Have humans ever actually tended to die in their forties? I'm curious whether there is actual evidence of this, or whether this was an average life span in an era of extremely high infant and child mortality. There are countries in the world today with very short average lifespans, but where someone who has survived into their 20s can expect to live into their 60s or 70s. Anybody know?
By JPMcT, at Sun Feb 14, 06:00:00 PM:
Basically, if you survive childhood disease AND don't get killed by trauma in your teens and 20's, you have a slightly better chance of making it an extra 10-15 years due to medical science...assuming you see a doctor.
Everything else (yoga, aerobics, Adkins, herbs, antioxidants, red wine, etc., etc.) is bullcrap.
By Bomber Girl, at Sun Feb 14, 08:24:00 PM:
I'll give you everything else, JPMcT, (yoga, aerobics, Adkins, herbs, antioxidants...) but I'll believe in the red wine. Call it my version of Pascal's wager.
By HKatz, at Sun Feb 14, 10:25:00 PM:
"Have humans ever actually tended to die in their forties? I'm curious whether there is actual evidence of this, or whether this was an average life span in an era of extremely high infant and child mortality."
Childbirth, warfare, mass spreading of disease for which there was no good treatment at all are all factors that contributed to shorter lifespans.
I think there are historical records from a number of places (from things like village/town records and tombstone inscriptions) indicating that people's life spans were shorter on average not only because of child mortality (though certainly there were those who still lived to a ripe old age). It's an interesting question though, and it would be worth looking at the average lifespan among those who had already survived the childhood years.
Maybe in the modern-day countries you allude to in your post there's been a change in the dynamics of some these things - in general there is better medical care worldwide than there has ever been historically, but it still might not be enough for really vulnerable segments of the population like young children, in these really poor countries.
I don't dispute that lifespans were shorter on average. My question is whether it's a miconception to think that people in a culture with an average lifespan of 45 were unlikely to live much longer than that, or if mortality was clustered in the 0-20 and 65-80 ranges. My suspicion is that even in ancient times, a lifespan in the 60-70 year range was not that uncommon for anyone who survived to their mid-late 20s.

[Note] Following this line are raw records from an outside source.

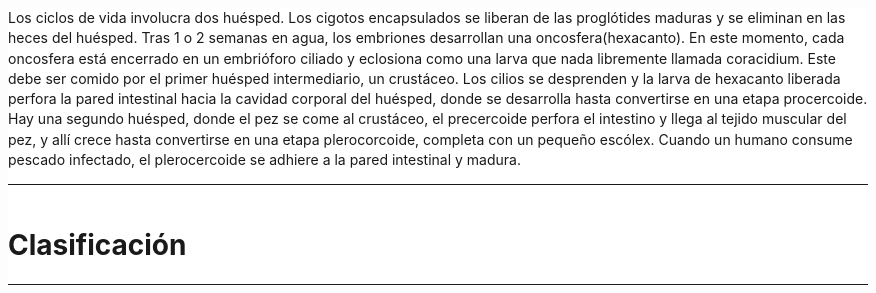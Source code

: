 Los ciclos de vida involucra dos huésped. Los cigotos encapsulados se liberan de las proglótides maduras y se eliminan en las heces del huésped. Tras 1 o 2 semanas en agua, los embriones desarrollan una oncosfera(hexacanto). En este momento, cada oncosfera está encerrado en un embrióforo ciliado y eclosiona como una larva que nada libremente llamada coracidium. Este debe ser comido por el primer huésped intermediario, un crustáceo. Los cilios se desprenden y la larva de hexacanto liberada perfora la pared intestinal hacia la cavidad corporal del huésped, donde se desarrolla hasta convertirse en una etapa procercoide. Hay una segundo huésped, donde el pez se come al crustáceo, el precercoide perfora el intestino y llega al tejido muscular del pez, y allí crece hasta convertirse en una etapa plerocorcoide,  completa con un pequeño escólex. Cuando un humano consume pescado infectado, el plerocercoide se adhiere a la pared intestinal y madura.

---
# Clasificación


---
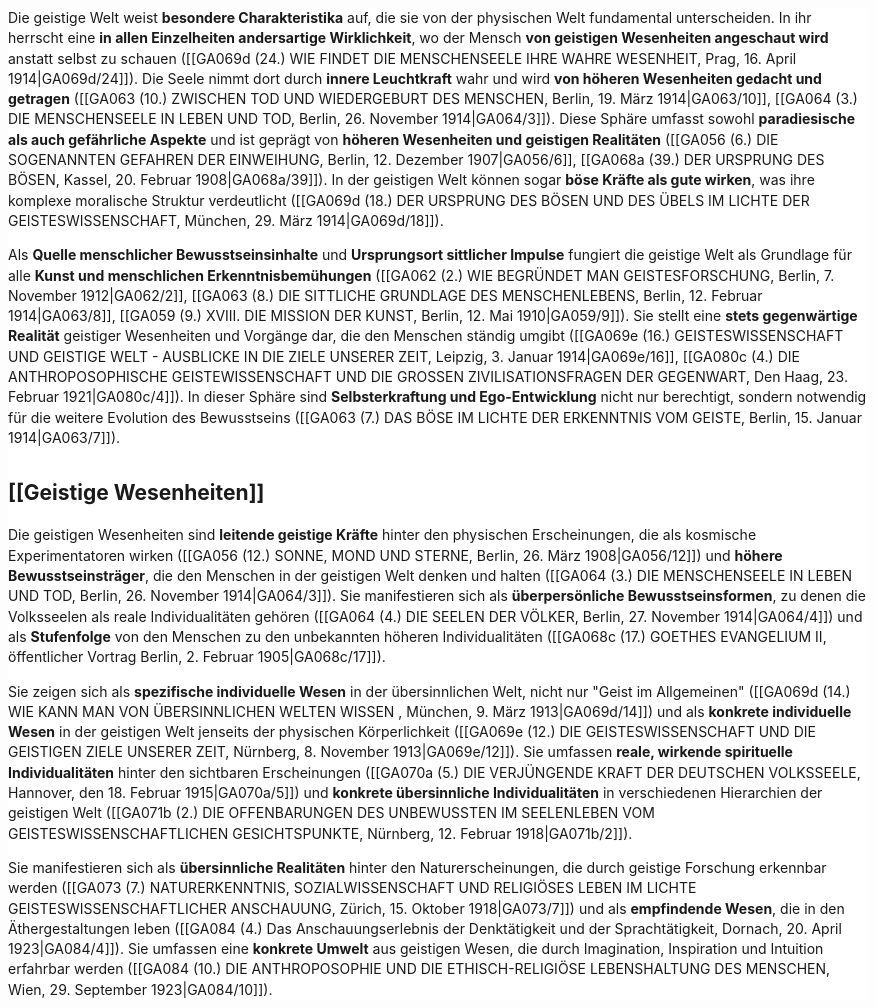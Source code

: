 Die geistige Welt weist **besondere Charakteristika** auf, die sie von der physischen Welt fundamental unterscheiden. In ihr herrscht eine **in allen Einzelheiten andersartige Wirklichkeit**, wo der Mensch **von geistigen Wesenheiten angeschaut wird** anstatt selbst zu schauen ([[GA069d (24.) WIE FINDET DIE MENSCHENSEELE IHRE WAHRE WESENHEIT, Prag, 16. April 1914|GA069d/24]]). Die Seele nimmt dort durch **innere Leuchtkraft** wahr und wird **von höheren Wesenheiten gedacht und getragen** ([[GA063 (10.) ZWISCHEN TOD UND WIEDERGEBURT DES MENSCHEN, Berlin, 19. März 1914|GA063/10]], [[GA064 (3.) DIE MENSCHENSEELE IN LEBEN UND TOD, Berlin, 26. November 1914|GA064/3]]). Diese Sphäre umfasst sowohl **paradiesische als auch gefährliche Aspekte** und ist geprägt von **höheren Wesenheiten und geistigen Realitäten** ([[GA056 (6.) DIE SOGENANNTEN GEFAHREN DER EINWEIHUNG, Berlin, 12. Dezember 1907|GA056/6]], [[GA068a (39.) DER URSPRUNG DES BÖSEN, Kassel, 20. Februar 1908|GA068a/39]]). In der geistigen Welt können sogar **böse Kräfte als gute wirken**, was ihre komplexe moralische Struktur verdeutlicht ([[GA069d (18.) DER URSPRUNG DES BÖSEN UND DES ÜBELS IM LICHTE DER GEISTESWISSENSCHAFT, München, 29. März 1914|GA069d/18]]).

Als **Quelle menschlicher Bewusstseinsinhalte** und **Ursprungsort sittlicher Impulse** fungiert die geistige Welt als Grundlage für alle **Kunst und menschlichen Erkenntnisbemühungen** ([[GA062 (2.) WIE BEGRÜNDET MAN GEISTESFORSCHUNG, Berlin, 7. November 1912|GA062/2]], [[GA063 (8.) DIE SITTLICHE GRUNDLAGE DES MENSCHENLEBENS, Berlin, 12. Februar 1914|GA063/8]], [[GA059 (9.) XVIII. DIE MISSION DER KUNST, Berlin, 12. Mai 1910|GA059/9]]). Sie stellt eine **stets gegenwärtige Realität** geistiger Wesenheiten und Vorgänge dar, die den Menschen ständig umgibt ([[GA069e (16.) GEISTESWISSENSCHAFT UND GEISTIGE WELT - AUSBLICKE IN DIE ZIELE UNSERER ZEIT, Leipzig, 3. Januar 1914|GA069e/16]], [[GA080c (4.) DIE ANTHROPOSOPHISCHE GEISTEWISSENSCHAFT UND DIE GROSSEN ZIVILISATIONSFRAGEN DER GEGENWART, Den Haag, 23. Februar 1921|GA080c/4]]). In dieser Sphäre sind **Selbsterkraftung und Ego-Entwicklung** nicht nur berechtigt, sondern notwendig für die weitere Evolution des Bewusstseins ([[GA063 (7.) DAS BÖSE IM LICHTE DER ERKENNTNIS VOM GEISTE, Berlin, 15. Januar 1914|GA063/7]]).

## [[Geistige Wesenheiten]]

Die geistigen Wesenheiten sind **leitende geistige Kräfte** hinter den physischen Erscheinungen, die als kosmische Experimentatoren wirken ([[GA056 (12.) SONNE, MOND UND STERNE, Berlin, 26. März 1908|GA056/12]]) und **höhere Bewusstseinsträger**, die den Menschen in der geistigen Welt denken und halten ([[GA064 (3.) DIE MENSCHENSEELE IN LEBEN UND TOD, Berlin, 26. November 1914|GA064/3]]). Sie manifestieren sich als **überpersönliche Bewusstseinsformen**, zu denen die Volksseelen als reale Individualitäten gehören ([[GA064 (4.) DIE SEELEN DER VÖLKER, Berlin, 27. November 1914|GA064/4]]) und als **Stufenfolge** von den Menschen zu den unbekannten höheren Individualitäten ([[GA068c (17.) GOETHES EVANGELIUM II, öffentlicher Vortrag Berlin, 2. Februar 1905|GA068c/17]]).

Sie zeigen sich als **spezifische individuelle Wesen** in der übersinnlichen Welt, nicht nur "Geist im Allgemeinen" ([[GA069d (14.) WIE KANN MAN VON ÜBERSINNLICHEN WELTEN WISSEN , München, 9. März 1913|GA069d/14]]) und als **konkrete individuelle Wesen** in der geistigen Welt jenseits der physischen Körperlichkeit ([[GA069e (12.) DIE GEISTESWISSENSCHAFT UND DIE GEISTIGEN ZIELE UNSERER ZEIT, Nürnberg, 8. November 1913|GA069e/12]]). Sie umfassen **reale, wirkende spirituelle Individualitäten** hinter den sichtbaren Erscheinungen ([[GA070a (5.) DIE VERJÜNGENDE KRAFT DER DEUTSCHEN VOLKSSEELE, Hannover, den 18. Februar 1915|GA070a/5]]) und **konkrete übersinnliche Individualitäten** in verschiedenen Hierarchien der geistigen Welt ([[GA071b (2.) DIE OFFENBARUNGEN DES UNBEWUSSTEN IM SEELENLEBEN VOM GEISTESWISSENSCHAFTLICHEN GESICHTSPUNKTE, Nürnberg, 12. Februar 1918|GA071b/2]]).

Sie manifestieren sich als **übersinnliche Realitäten** hinter den Naturerscheinungen, die durch geistige Forschung erkennbar werden ([[GA073 (7.) NATURERKENNTNIS, SOZIALWISSENSCHAFT UND RELIGIÖSES LEBEN IM LICHTE GEISTESWISSENSCHAFTLICHER ANSCHAUUNG, Zürich, 15. Oktober 1918|GA073/7]]) und als **empfindende Wesen**, die in den Äthergestaltungen leben ([[GA084 (4.) Das Anschauungserlebnis der Denktätigkeit und der Sprachtätigkeit, Dornach, 20. April 1923|GA084/4]]). Sie umfassen eine **konkrete Umwelt** aus geistigen Wesen, die durch Imagination, Inspiration und Intuition erfahrbar werden ([[GA084 (10.) DIE ANTHROPOSOPHIE UND DIE ETHISCH-RELIGIÖSE LEBENSHALTUNG DES MENSCHEN, Wien, 29. September 1923|GA084/10]]).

If most men who were old enough to marry were likely to survive another 40-50 years, that would refute the monogamy relevance argument.
By Foxfier, at Mon Feb 15, 08:56:00 PM:
From family history-- the parts of my family I'm familiar with didn't go to doctors-- if you weren't killed by one thing or another, you'd die of old age, rather like now. (barring life support when you eventually do get sick....) There were just a lot more things that could kill you.
By Foxfier, at Mon Feb 15, 09:05:00 PM:
Found a chart of the sort of information you were looking for.
http://www.infoplease.com/ipa/A0005140.html
It's formatted oddly-- basically, it's in the format of "If you are age X, then you will live an average of Y years more."
A new-born white male in 1850 would live an average, of 38 ish years, but a ten year old would live an average of 48, and a 50 year old an average of twenty-some more years.
Looks more like "people tended to die before they were twenty" and then drops roughly six years of expectancy every ten after that.